Item Parameters for the Boy Group in the Simulation Studies.

Item Cluster Item code in PISA 2009 Parameter
1 1 M033Q01 –1.069
2 1 M034Q01T 0.296
3 1 M155Q01 –0.272
4 1 M155Q04T 0.171
5 1 M411Q01 0.510
6 1 M411Q02 –0.001
7 1 M442Q02 0.480
8 1 M474Q01 –0.580
9 1 M803Q01T 1.089
10 2 M273Q01T –0.239
11 2 M408Q01T 0.325
12 2 M420Q01T 0.141
13 2 M446Q01 –0.872
14 2 M446Q02 2.473
15 2 M447Q01 –1.350
16 2 M464Q01T 0.593
17 2 M559Q01 –1.468
18 2 M800Q01 –3.426
19 2 M828Q01 0.670
20 2 M828Q02 –0.008
21 2 M828Q03 1.513
22 3 M192Q01T 0.035
23 3 M406Q01 0.558
24 3 M406Q02 1.610
25 3 M423Q01 –2.332
26 3 M496Q01T –0.390
27 3 M496Q02 –0.937
28 3 M564Q01 –0.119
29 3 M564Q02 0.016
30 3 M571Q01 0.914
31 3 M603Q01T 0.860
32 3 M603Q02T 0.806

Note. PISA = Program for International Student Assessment.

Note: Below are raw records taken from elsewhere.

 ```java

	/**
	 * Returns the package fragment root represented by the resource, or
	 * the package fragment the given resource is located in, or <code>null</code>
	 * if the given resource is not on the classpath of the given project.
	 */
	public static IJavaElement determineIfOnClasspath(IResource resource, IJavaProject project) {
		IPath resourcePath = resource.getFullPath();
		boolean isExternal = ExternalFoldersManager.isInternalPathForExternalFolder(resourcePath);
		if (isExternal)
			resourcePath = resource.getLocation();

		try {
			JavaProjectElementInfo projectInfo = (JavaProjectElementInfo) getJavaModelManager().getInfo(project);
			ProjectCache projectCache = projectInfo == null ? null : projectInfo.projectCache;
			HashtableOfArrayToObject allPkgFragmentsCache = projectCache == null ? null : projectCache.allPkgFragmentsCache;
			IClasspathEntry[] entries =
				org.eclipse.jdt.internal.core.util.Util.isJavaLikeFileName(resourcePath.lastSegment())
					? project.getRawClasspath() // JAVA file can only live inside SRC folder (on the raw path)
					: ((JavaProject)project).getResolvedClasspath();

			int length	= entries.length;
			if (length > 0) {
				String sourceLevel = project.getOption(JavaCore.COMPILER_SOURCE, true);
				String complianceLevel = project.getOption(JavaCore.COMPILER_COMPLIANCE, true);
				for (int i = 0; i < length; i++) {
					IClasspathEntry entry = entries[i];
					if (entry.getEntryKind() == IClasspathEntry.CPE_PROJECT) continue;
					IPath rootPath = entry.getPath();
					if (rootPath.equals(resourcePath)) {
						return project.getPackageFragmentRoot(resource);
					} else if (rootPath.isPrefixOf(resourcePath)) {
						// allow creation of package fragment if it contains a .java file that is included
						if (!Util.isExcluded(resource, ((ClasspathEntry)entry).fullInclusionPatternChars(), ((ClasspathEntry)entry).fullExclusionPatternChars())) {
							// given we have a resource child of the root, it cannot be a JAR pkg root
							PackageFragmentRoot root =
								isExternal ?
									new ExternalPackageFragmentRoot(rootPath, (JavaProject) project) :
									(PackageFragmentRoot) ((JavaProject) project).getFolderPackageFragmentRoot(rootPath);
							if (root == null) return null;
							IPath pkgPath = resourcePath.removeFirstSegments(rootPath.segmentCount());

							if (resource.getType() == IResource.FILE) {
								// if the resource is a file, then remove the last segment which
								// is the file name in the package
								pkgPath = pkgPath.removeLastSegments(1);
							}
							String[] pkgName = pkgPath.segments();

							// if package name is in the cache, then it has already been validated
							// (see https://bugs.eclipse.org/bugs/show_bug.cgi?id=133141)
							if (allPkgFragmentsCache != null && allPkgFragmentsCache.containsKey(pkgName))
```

A total of 100 data sets (replications) were made under each condition and were analyzed with the ConQuest software (Adams, Wu, & Wilson, 2012), which incorporates marginal maximum likelihood estimation and the expectation–maximization algorithm for parameter estimation and observed Fisher’s information for asymptotic standard error estimation. When the data were analyzed with the true model, the parameters were recovered pretty well, with bias values very close to zero and root mean square errors close to the estimated standard errors. The ICI method was used for locating DIF-free items in both the DFTD and DSP, but the DFTD used the CI method (without purification procedure) for DIF assessment, whereas the DSP used the AOI-P method. In ConQuest, the authors have to import corresponding design matrices manually for the ICI, CI, or AOI-P method. Dependent variables were the item-level Type I error rate and power rate of DIF detection. The Wald test with the .05 nominal level was used to assess DIF. Since the standard error estimation is critical to the Wald test, the authors adopted the “SE=full” option in ConQuest to avoid underestimation. However, the standard error estimation would be more challenging for complicated IRT models (such as two- or three-parameter logistic models), so the likelihood ratio test is recommended in those cases. The Type I error rate was computed as the number of times in 100 replications that a DIF-free item was mistakenly deemed as exhibiting DIF, and the power rate as the number of times that a DIF item was correctly deemed as exhibiting DIF. It was anticipated that the DSP procedure would outperform the DFTD strategy, especially where tests contained many DIF items and adopted the BIB design.

Results

The first step in both the DFTD and DSP was to search for a small set of DIF-free items to serve as anchors. Before discussing the Type I error and power rate of the DIF assessments, the accuracy rates using the ICI method in locating true DIF-free items as anchors should be outlined. The authors followed the common practice of identifying four items using the ICI method. Across the data types (two levels, complete and BIB), impacts (two levels, 0 and 0.5), number of DIF items (two levels, 6 and 13 items), and DIF magnitudes (two levels, 0.5 and 1), the accuracy rate (all four selected items were indeed DIF-free) was 100%, except under two conditions: (a) data type = BIB, impact = 0, number of DIF items = 13, DIF magnitude = 0.5; and (b) data type = BIB, impact = 0.5, number of DIF items = 13, DIF magnitude = 0.5. Under these two conditions, the accuracy rate was 99%. Consistent with the literature (Shih & Wang, 2009; Wang et al., 2012), the ICI method performed almost perfectly in identifying a small set of DIF-free items.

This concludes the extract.